Richard Keats II is not black – he’s white. In his letter, he does not stop to show any type of sympathy for what W. Kamau Bell experienced. He does what a giant number of white folks have done since 2016: witness a racist act done to someone black, or do it themselves, and then says what happened was not racist when the black victim dares speak up. This crap must stop. For someone who has not walked your shoes to tell you what to think and how to feel is, in itself, offensive. And its racist, on top of the racist actions such responses seek to defend.
In Richard Keats II’s mind, racism has to be something violent. Also, he thinks that if W. Kamau Bell was more communicative, there would not be a problem. That’s crazy. Mr. Keats doesn’t seem to get that what the worker did was wrong – period. Mr. Bell should not have had to explain anything to him.
What Mr. Keats and others who think like him seem to want is some door to be kept open that allows them to be mean to black folks. What cracked me up about what Mr. Keats wrote back in 2018 was that he came up with this typically Bay Area psuedo-scientific “let me show I can do research and cite articles to prove I’m smart” bullshit approach to justify that he, when it all breaks down, just doesn’t want to see how a black person perceives the world around them. And just wants to be racist toward that black person – but in a way that he, Keats, doesn’t think is racist. Wow.

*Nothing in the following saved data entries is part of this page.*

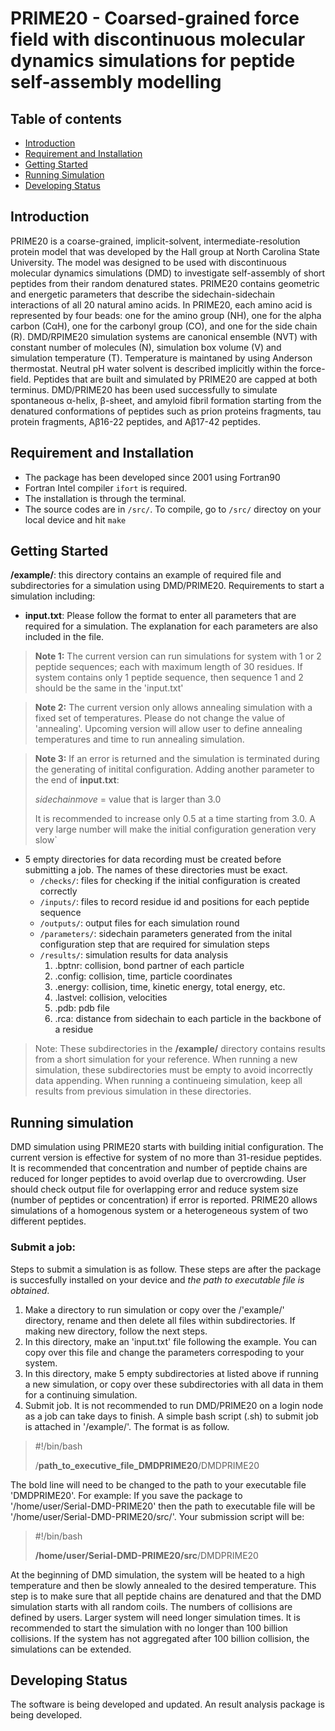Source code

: # PRIME20 - Coarsed-grained force field with discontinuous molecular dynamics simulations for peptide self-assembly modelling 
## Table of contents
* [Introduction](#introduction)
* [Requirement and Installation](#requirement-and-installation)
* [Getting Started](#getting-started)
* [Running Simulation](#running-simulation)
* [Developing Status](#developing-status)
## Introduction
PRIME20 is a coarse-grained, implicit-solvent, intermediate-resolution protein model that was developed by the Hall group at North Carolina State University. The model was designed to be used with discontinuous molecular dynamics simulations (DMD) to investigate self-assembly of short peptides from their random denatured states. PRIME20 contains geometric and energetic parameters that describe the sidechain-sidechain interactions of all 20 natural amino acids. In PRIME20, each amino acid is represented by four beads: one for the amino group (NH), one for the alpha carbon (CαH), one for the carbonyl group (CO), and one for the side chain (R). DMD/RPIME20 simulation systems are canonical ensemble (NVT) with constant number of molecules (N), simulation box volume (V) and simulation temperature (T). Temperature is maintaned by using Anderson thermostat. Neutral pH water solvent is described implicitly within the force-field. Peptides that are built and simulated by PRIME20 are capped at both terminus. DMD/PRIME20 has been used successfully to simulate spontaneous α-helix, β-sheet, and amyloid fibril formation starting from the denatured conformations of peptides such as prion proteins fragments, tau protein fragments, Aβ16-22 peptides, and  Aβ17-42 peptides.

## Requirement and Installation
- The package has been developed since 2001 using Fortran90
- Fortran Intel compiler `ifort` is required.
- The installation is through the terminal.
- The source codes are in `/src/`. To compile, go to `/src/` directoy on your local device and hit `make` 

## Getting Started   
**/example/**: this directory contains an example of required file and subdirectories for a simulation using DMD/PRIME20.
Requirements to start a simulation including:
- **input.txt**: Please follow the format to enter all parameters that are required for a simulation. The explanation for each parameters are also included in the file.

>**Note 1:** The current version can run simulations for system with 1 or 2 peptide sequences; each with maximum length of 30 residues. If system contains only 1 peptide sequence, then sequence 1 and 2 should be the same in the 'input.txt'

>**Note 2:** The current version only allows annealing simulation with a fixed set of temperatures. Please do not change the value of 'annealing'. Upcoming version will allow user to define annealing temperatures and time to run annealing simulation.

>**Note 3:** If an error is returned and the simulation is terminated during the generating of initital configuration. Adding another parameter to the end of **input.txt**: 
>
>	*sidechainmove* = value that is larger than 3.0	
>	
>It is recommended to increase only 0.5 at a time starting from 3.0. A very large number will make the initial configuration generation very slow`
- 5 empty directories for data recording must be created before submitting a job. The names of these directories must be exact.
	- `/checks/`: files for checking if the initial configuration is created correctly
	- `/inputs/`: files to record residue id and positions for each peptide sequence  
	- `/outputs/`: output files for each simulation round
	- `/parameters/`: sidechain parameters generated from the inital configuration step that are required for simulation steps
	- `/results/`:  simulation results for data analysis
		1. .bptnr: collision, bond partner of each particle
		2. .config: collision, time, particle coordinates
		3. .energy: collision, time, kinetic energy, total energy, etc.
		4. .lastvel: collision, velocities 
		5. .pdb: pdb file
		6. .rca: distance from sidechain to each particle in the backbone of a residue
>Note: These subdirectories in the **/example/** directory contains results from a short simulation for your reference. When running a new simulation, these subdirectories must be empty to avoid incorrectly data appending. When running a continueing simulation, keep all results from previous simulation in these directories. 
## Running simulation
DMD simulation using PRIME20 starts with building initial configuration. The current version is effective for system of no more than 31-residue peptides. It is recommended that concentration and number of peptide chains are reduced for longer peptides to avoid overlap due to overcrowding. User should check output file for overlapping error and reduce system size (number of peptides or concentration) if error is reported. PRIME20 allows simulations of a homogenous system or a heterogeneous system of two different peptides.

### Submit a job:
Steps to submit a simulation is as follow. These steps are after the package is succesfully installed on your device and *the path to executable file is obtained*.
1. Make a directory to run simulation or copy over the /'example/' directory, rename and then delete all files within subdirectories. If making new directory, follow the next steps. 
2. In this directory, make an 'input.txt' file following the example. You can copy over this file and change the parameters correspoding to your system.
3. In this directory, make 5 empty subdirectories at listed above if running a new simulation, or copy over these subdirectories with all data in them for a continuing simulation. 
4. Submit job. It is not recommended to run DMD/PRIME20 on a login node as a job can take days to finish. A simple bash script (.sh) to submit job is attached in '/example/'. The format is as follow.  
> #!/bin/bash
> 
> /**path_to_executive_file_DMDPRIME20**/DMDPRIME20

The bold line will need to be changed to the path to your executable file 'DMDPRIME20'. For example: If you save the package to '/home/user/Serial-DMD-PRIME20' then the path to executable file will be '/home/user/Serial-DMD-PRIME20/src/'. Your submission script will be:
> #!/bin/bash
> 
> **/home/user/Serial-DMD-PRIME20/src**/DMDPRIME20

At the beginning of DMD simulation, the system will be heated to a high temperature and then be slowly annealed to the desired temperature. This step is to make sure that all peptide chains are denatured and that the DMD simulation starts with all random coils. The numbers of collisions are defined by users. Larger system will need longer simulation times. It is recommended to start the simulation with no longer than 100 billion collisions. If the system has not aggregated after 100 billion collision, the simulations can be extended.

## Developing Status
The software is being developed and updated. An result analysis package is being developed.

Even worse, the “research” examples he provides have zero to do with blacks and racism. He refers to the LGBTQ community, as if that’s, well, the same. It is, only from a straight-white-male-centric point of view. Which, I might add, a person does not have to be straight, white, or male to have – one can be black and afflicted with the same problem. Think about that when a black person tells you “The white man’s ice is colder.”
Wake up, will ya?
Keats, and others like him, seem to forget is that if we as a society keep letting what he calls “slights” that “ don’t rise to the level of racism” go, eventually, we get the many racist encounters that have been captured on cell phone camera this year. All done by white people who did not get the message that they were being racist, and quite possibility had a habit of that kind of behavior before it was captured on camera. Amy Cooper, in New York’s Central Park, making a fake “help, a black man’s attacking me” call to the NYPD. I’ll bet that’s not the first time she’s done something like that.
In this post-George Floyd world, what anyone white must stop doing is discounting the complaints of someone black that they’re being racist. That white person must train themselves to ask one question of that black person: “How can I be better?” Then, they have to be prepared to listen.
We can’t have a society where only white women can say that we should hear them. Everyone has to listen to each other. If I say something you did was racist, don’t tell me it wasn’t and don’t try and find someone else black to cover for you. Humble yourself and ask how you can be a better person toward me. Ask me what it is to be treated in a racist way. Then, take a seat, and say nothing: just listen.
Stay tuned. Happy Star Trek Day! (Remember the IDIC?)
And watch W. Kamau Bell’s show United Shades on CNN. After all, it was basically born in Berkeley, at The Elmwood Café.